● Task item:
Each record in the listing below is to be duplicated exactly.

◇ ◇ ◇ ◇ ◇

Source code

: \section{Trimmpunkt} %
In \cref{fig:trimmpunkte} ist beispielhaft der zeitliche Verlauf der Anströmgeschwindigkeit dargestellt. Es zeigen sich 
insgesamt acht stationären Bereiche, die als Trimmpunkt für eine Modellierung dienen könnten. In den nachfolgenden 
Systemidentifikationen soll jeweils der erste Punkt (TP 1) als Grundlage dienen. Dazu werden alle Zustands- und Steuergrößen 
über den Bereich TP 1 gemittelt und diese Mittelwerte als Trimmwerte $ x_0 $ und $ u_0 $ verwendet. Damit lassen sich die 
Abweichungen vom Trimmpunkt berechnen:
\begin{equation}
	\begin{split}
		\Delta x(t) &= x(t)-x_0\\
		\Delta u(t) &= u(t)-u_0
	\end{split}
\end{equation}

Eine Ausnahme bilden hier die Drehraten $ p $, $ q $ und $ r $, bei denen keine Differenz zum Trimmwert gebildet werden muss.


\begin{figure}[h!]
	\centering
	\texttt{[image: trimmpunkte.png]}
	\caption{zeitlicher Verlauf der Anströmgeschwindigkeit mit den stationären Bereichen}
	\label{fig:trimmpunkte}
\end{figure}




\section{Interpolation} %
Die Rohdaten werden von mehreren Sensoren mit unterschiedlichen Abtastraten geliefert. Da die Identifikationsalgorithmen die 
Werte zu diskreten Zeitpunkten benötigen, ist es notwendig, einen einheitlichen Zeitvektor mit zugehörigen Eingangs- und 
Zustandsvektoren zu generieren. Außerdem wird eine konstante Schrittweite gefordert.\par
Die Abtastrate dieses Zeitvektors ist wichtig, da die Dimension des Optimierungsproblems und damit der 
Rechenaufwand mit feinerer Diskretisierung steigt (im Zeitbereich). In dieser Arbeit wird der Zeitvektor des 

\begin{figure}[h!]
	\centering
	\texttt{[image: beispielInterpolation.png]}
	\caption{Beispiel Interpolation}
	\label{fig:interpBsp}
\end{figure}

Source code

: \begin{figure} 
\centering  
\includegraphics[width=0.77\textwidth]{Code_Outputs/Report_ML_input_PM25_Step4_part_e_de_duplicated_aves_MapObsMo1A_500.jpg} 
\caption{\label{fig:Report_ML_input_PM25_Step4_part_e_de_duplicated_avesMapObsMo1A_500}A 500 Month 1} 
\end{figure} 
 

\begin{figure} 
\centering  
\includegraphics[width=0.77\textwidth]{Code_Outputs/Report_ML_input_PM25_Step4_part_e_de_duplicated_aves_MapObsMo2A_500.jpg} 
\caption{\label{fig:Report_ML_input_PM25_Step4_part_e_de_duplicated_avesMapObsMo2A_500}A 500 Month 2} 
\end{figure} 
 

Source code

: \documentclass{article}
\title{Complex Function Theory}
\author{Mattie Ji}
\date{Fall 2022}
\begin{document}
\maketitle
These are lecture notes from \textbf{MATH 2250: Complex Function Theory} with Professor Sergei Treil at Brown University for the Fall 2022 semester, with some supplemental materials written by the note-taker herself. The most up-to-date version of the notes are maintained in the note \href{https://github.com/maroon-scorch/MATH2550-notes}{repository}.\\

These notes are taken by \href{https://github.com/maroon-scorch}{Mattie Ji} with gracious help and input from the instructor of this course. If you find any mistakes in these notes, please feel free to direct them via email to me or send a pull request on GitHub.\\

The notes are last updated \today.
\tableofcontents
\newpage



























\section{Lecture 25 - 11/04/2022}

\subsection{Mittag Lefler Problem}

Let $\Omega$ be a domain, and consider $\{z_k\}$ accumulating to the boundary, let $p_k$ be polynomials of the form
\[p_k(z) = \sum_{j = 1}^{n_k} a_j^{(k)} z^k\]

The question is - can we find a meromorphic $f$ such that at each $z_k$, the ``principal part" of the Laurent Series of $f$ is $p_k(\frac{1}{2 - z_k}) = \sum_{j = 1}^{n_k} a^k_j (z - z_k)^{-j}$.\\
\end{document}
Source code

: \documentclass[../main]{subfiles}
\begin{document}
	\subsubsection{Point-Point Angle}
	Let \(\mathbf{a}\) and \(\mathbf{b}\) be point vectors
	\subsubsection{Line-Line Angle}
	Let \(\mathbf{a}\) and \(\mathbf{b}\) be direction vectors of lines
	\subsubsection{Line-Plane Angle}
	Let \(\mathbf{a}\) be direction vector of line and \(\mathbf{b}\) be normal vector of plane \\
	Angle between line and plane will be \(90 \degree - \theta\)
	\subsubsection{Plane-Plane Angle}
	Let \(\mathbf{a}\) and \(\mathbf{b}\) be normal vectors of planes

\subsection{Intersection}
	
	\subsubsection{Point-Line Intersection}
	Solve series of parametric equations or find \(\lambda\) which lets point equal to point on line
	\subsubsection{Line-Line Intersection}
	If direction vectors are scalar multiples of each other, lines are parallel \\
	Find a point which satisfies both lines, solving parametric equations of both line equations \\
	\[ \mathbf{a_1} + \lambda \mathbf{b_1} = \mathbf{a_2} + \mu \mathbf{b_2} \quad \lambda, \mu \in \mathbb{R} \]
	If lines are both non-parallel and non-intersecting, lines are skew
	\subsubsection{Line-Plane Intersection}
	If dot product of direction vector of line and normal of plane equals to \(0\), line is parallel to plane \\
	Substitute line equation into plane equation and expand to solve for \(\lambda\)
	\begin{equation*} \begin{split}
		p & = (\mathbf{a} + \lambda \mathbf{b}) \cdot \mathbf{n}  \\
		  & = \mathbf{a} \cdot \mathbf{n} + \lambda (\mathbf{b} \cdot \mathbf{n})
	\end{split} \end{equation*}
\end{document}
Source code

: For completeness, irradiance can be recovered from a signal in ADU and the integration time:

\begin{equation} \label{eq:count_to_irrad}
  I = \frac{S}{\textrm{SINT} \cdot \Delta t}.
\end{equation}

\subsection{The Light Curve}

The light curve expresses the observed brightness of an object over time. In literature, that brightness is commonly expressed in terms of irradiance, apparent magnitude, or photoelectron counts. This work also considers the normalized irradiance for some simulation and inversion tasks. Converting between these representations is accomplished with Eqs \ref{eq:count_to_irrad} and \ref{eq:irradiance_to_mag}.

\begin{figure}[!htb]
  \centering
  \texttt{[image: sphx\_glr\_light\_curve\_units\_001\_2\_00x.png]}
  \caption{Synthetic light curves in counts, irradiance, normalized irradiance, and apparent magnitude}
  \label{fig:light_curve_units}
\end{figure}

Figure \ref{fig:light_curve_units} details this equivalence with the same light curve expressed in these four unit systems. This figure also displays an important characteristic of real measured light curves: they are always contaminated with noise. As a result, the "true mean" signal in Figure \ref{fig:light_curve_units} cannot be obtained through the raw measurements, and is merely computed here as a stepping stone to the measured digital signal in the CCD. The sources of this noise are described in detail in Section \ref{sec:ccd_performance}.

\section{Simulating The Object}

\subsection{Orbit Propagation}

◇ ◇ ◇ ◇ ◇

● Written answer:
Source code

: \section{Trimmpunkt} %
In \cref{fig:trimmpunkte} ist beispielhaft der zeitliche Verlauf der Anströmgeschwindigkeit dargestellt. Es zeigen sich 
insgesamt acht stationären Bereiche, die als Trimmpunkt für eine Modellierung dienen könnten. In den nachfolgenden 
Systemidentifikationen soll jeweils der erste Punkt (TP 1) als Grundlage dienen. Dazu werden alle Zustands- und Steuergrößen 
über den Bereich TP 1 gemittelt und diese Mittelwerte als Trimmwerte $ x_0 $ und $ u_0 $ verwendet. Damit lassen sich die 
Abweichungen vom Trimmpunkt berechnen:
\begin{equation}
	\begin{split}
		\Delta x(t) &= x(t)-x_0\\
		\Delta u(t) &= u(t)-u_0
	\end{split}
\end{equation}

Eine Ausnahme bilden hier die Drehraten $ p $, $ q $ und $ r $, bei denen keine Differenz zum Trimmwert gebildet werden muss.


\begin{figure}[h!]
	\centering
	\texttt{[image: trimmpunkte.png]}
	\caption{zeitlicher Verlauf der Anströmgeschwindigkeit mit den stationären Bereichen}
	\label{fig:trimmpunkte}
\end{figure}




\section{Interpolation} %
Die Rohdaten werden von mehreren Sensoren mit unterschiedlichen Abtastraten geliefert. Da die Identifikationsalgorithmen die 
Werte zu diskreten Zeitpunkten benötigen, ist es notwendig, einen einheitlichen Zeitvektor mit zugehörigen Eingangs- und 
Zustandsvektoren zu generieren. Außerdem wird eine konstante Schrittweite gefordert.\par
Die Abtastrate dieses Zeitvektors ist wichtig, da die Dimension des Optimierungsproblems und damit der 
Rechenaufwand mit feinerer Diskretisierung steigt (im Zeitbereich). In dieser Arbeit wird der Zeitvektor des 

\begin{figure}[h!]
	\centering
	\texttt{[image: beispielInterpolation.png]}
	\caption{Beispiel Interpolation}
	\label{fig:interpBsp}
\end{figure}

Source code

: \begin{figure} 
\centering  
\includegraphics[width=0.77\textwidth]{Code_Outputs/Report_ML_input_PM25_Step4_part_e_de_duplicated_aves_MapObsMo1A_500.jpg} 
\caption{\label{fig:Report_ML_input_PM25_Step4_part_e_de_duplicated_avesMapObsMo1A_500}A 500 Month 1} 
\end{figure} 
 

\begin{figure} 
\centering  
\includegraphics[width=0.77\textwidth]{Code_Outputs/Report_ML_input_PM25_Step4_part_e_de_duplicated_aves_MapObsMo2A_500.jpg} 
\caption{\label{fig:Report_ML_input_PM25_Step4_part_e_de_duplicated_avesMapObsMo2A_500}A 500 Month 2} 
\end{figure} 
 

Source code

: \documentclass{article}
\title{Complex Function Theory}
\author{Mattie Ji}
\date{Fall 2022}
\begin{document}
\maketitle
These are lecture notes from \textbf{MATH 2250: Complex Function Theory} with Professor Sergei Treil at Brown University for the Fall 2022 semester, with some supplemental materials written by the note-taker herself. The most up-to-date version of the notes are maintained in the note \href{https://github.com/maroon-scorch/MATH2550-notes}{repository}.\\

These notes are taken by \href{https://github.com/maroon-scorch}{Mattie Ji} with gracious help and input from the instructor of this course. If you find any mistakes in these notes, please feel free to direct them via email to me or send a pull request on GitHub.\\

The notes are last updated \today.
\tableofcontents
\newpage



























\section{Lecture 25 - 11/04/2022}

\subsection{Mittag Lefler Problem}

Let $\Omega$ be a domain, and consider $\{z_k\}$ accumulating to the boundary, let $p_k$ be polynomials of the form
\[p_k(z) = \sum_{j = 1}^{n_k} a_j^{(k)} z^k\]

The question is - can we find a meromorphic $f$ such that at each $z_k$, the ``principal part" of the Laurent Series of $f$ is $p_k(\frac{1}{2 - z_k}) = \sum_{j = 1}^{n_k} a^k_j (z - z_k)^{-j}$.\\
\end{document}
Source code

: \documentclass[../main]{subfiles}
\begin{document}
	\subsubsection{Point-Point Angle}
	Let \(\mathbf{a}\) and \(\mathbf{b}\) be point vectors
	\subsubsection{Line-Line Angle}
	Let \(\mathbf{a}\) and \(\mathbf{b}\) be direction vectors of lines
	\subsubsection{Line-Plane Angle}
	Let \(\mathbf{a}\) be direction vector of line and \(\mathbf{b}\) be normal vector of plane \\
	Angle between line and plane will be \(90 \degree - \theta\)
	\subsubsection{Plane-Plane Angle}
	Let \(\mathbf{a}\) and \(\mathbf{b}\) be normal vectors of planes

\subsection{Intersection}
	
	\subsubsection{Point-Line Intersection}
	Solve series of parametric equations or find \(\lambda\) which lets point equal to point on line
	\subsubsection{Line-Line Intersection}
	If direction vectors are scalar multiples of each other, lines are parallel \\
	Find a point which satisfies both lines, solving parametric equations of both line equations \\
	\[ \mathbf{a_1} + \lambda \mathbf{b_1} = \mathbf{a_2} + \mu \mathbf{b_2} \quad \lambda, \mu \in \mathbb{R} \]
	If lines are both non-parallel and non-intersecting, lines are skew
	\subsubsection{Line-Plane Intersection}
	If dot product of direction vector of line and normal of plane equals to \(0\), line is parallel to plane \\
	Substitute line equation into plane equation and expand to solve for \(\lambda\)
	\begin{equation*} \begin{split}
		p & = (\mathbf{a} + \lambda \mathbf{b}) \cdot \mathbf{n}  \\
		  & = \mathbf{a} \cdot \mathbf{n} + \lambda (\mathbf{b} \cdot \mathbf{n})
	\end{split} \end{equation*}
\end{document}
Source code

: For completeness, irradiance can be recovered from a signal in ADU and the integration time:

\begin{equation} \label{eq:count_to_irrad}
  I = \frac{S}{\textrm{SINT} \cdot \Delta t}.
\end{equation}

\subsection{The Light Curve}

The light curve expresses the observed brightness of an object over time. In literature, that brightness is commonly expressed in terms of irradiance, apparent magnitude, or photoelectron counts. This work also considers the normalized irradiance for some simulation and inversion tasks. Converting between these representations is accomplished with Eqs \ref{eq:count_to_irrad} and \ref{eq:irradiance_to_mag}.

\begin{figure}[!htb]
  \centering
  \texttt{[image: sphx\_glr\_light\_curve\_units\_001\_2\_00x.png]}
  \caption{Synthetic light curves in counts, irradiance, normalized irradiance, and apparent magnitude}
  \label{fig:light_curve_units}
\end{figure}

Figure \ref{fig:light_curve_units} details this equivalence with the same light curve expressed in these four unit systems. This figure also displays an important characteristic of real measured light curves: they are always contaminated with noise. As a result, the "true mean" signal in Figure \ref{fig:light_curve_units} cannot be obtained through the raw measurements, and is merely computed here as a stepping stone to the measured digital signal in the CCD. The sources of this noise are described in detail in Section \ref{sec:ccd_performance}.

\section{Simulating The Object}

\subsection{Orbit Propagation}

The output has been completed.